New unemployment claims rose slightly in Washington state last week, even as most of the other states saw a decline in the number of people seeking unemployment benefits.

Washington filed 14,043 new or “preliminary” lawsuits last week, up 3.2 percent from the previous week, the State Employment Safety Board (ESD) said Thursday.

According to the ESD, the state was one of 12 people who rose in prerequisites last week. At the national level, new unemployment claims fell by 13.2% to 730,000, according to the US Department of Labor.

In the same week last year, the number of new lawsuits filed in Washington more than doubled.

Construction, agriculture, housing and food services were among the sectors that saw a sharp rise in demand last week.

The total number of weekly or ongoing lawsuits filed in Washington last week increased by 3.5% year-on-year to 442,742.

In December, Washington’s unemployment rate was 7.1%, which is the data for the last month. The January unemployment rate will be published on March 3. The US unemployment rate was 6.7% in December.

Last week, ESD paid benefits for 315,508 individual claims, up 1.1% from the previous week. Because individuals can have multiple lawsuits, the number of lawsuits is often slightly more than the number of individual claimants.

Until recently, ESD also reported the number of recipients receiving weekly benefits.

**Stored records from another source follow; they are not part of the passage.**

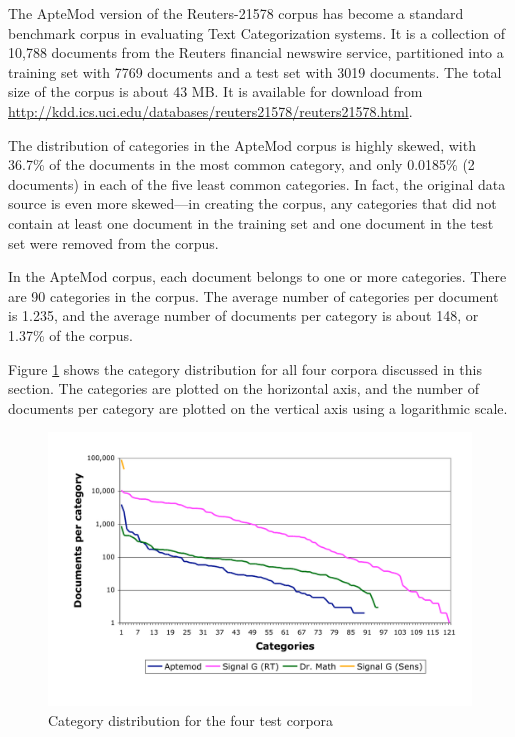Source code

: The ApteMod version of the Reuters-21578 corpus has become a
standard benchmark corpus in evaluating Text Categorization
systems.\cite{yang:99} It is a collection of 10,788 documents from the
Reuters financial newswire service, partitioned into a training set with 7769
documents and a test set with 3019 documents.  The total size of the
corpus is about 43 MB.  It is available for download from
\url{http://kdd.ics.uci.edu/databases/reuters21578/reuters21578.html}.

The distribution of categories in the ApteMod corpus is highly skewed,
with 36.7\% of the documents in the most common category, and only
0.0185\% (2 documents) in each of the five least common categories.
In fact, the original data source is even more skewed---in creating
the corpus, any categories that did not contain at least one document
in the training set and one document in the test set were removed from
the corpus.\cite{yang:99}

In the ApteMod corpus, each document belongs to one or more
categories.  There are 90 categories in the corpus.  The average
number of categories per document is 1.235, and the average number of
documents per category is about 148, or 1.37\% of the corpus.

Figure \ref{Corpora-catdist} shows the category distribution for all
four corpora discussed in this section.  The categories are plotted on
the horizontal axis, and the number of documents per category are
plotted on the vertical axis using a logarithmic scale.

\begin{figure}
\begin{center}
\includegraphics[width=\linewidth]{figures/Corpora-catdist.pdf}
\caption{Category distribution for the four test corpora}
\label{Corpora-catdist}
\end{center}
\end{figure}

The report of the agency on Thursday is also missing. The number of plaintiffs who were not paid և expected the ESD to resolve any issue in their claim. The average time required to resolve the claim problem. և Medium-term plaintiffs usually expect to receive their first payment. This data has not been posted since December.

Agency officials said data on some claims were not available as new federal benefits changed how ESD calculates who receives benefits and how long it takes for some plaintiffs to pay.

The agency has extended several new benefits allowed under the latest federal incentive law, including an additional $ 300 a week that plaintiffs have been receiving since January. Those benefits expire in mid-March until Congress extends them.

As of March 2020, more than 1 million Washington residents have been paid more than $ 15 billion in unemployment benefits, about two-thirds of which comes from the federal government.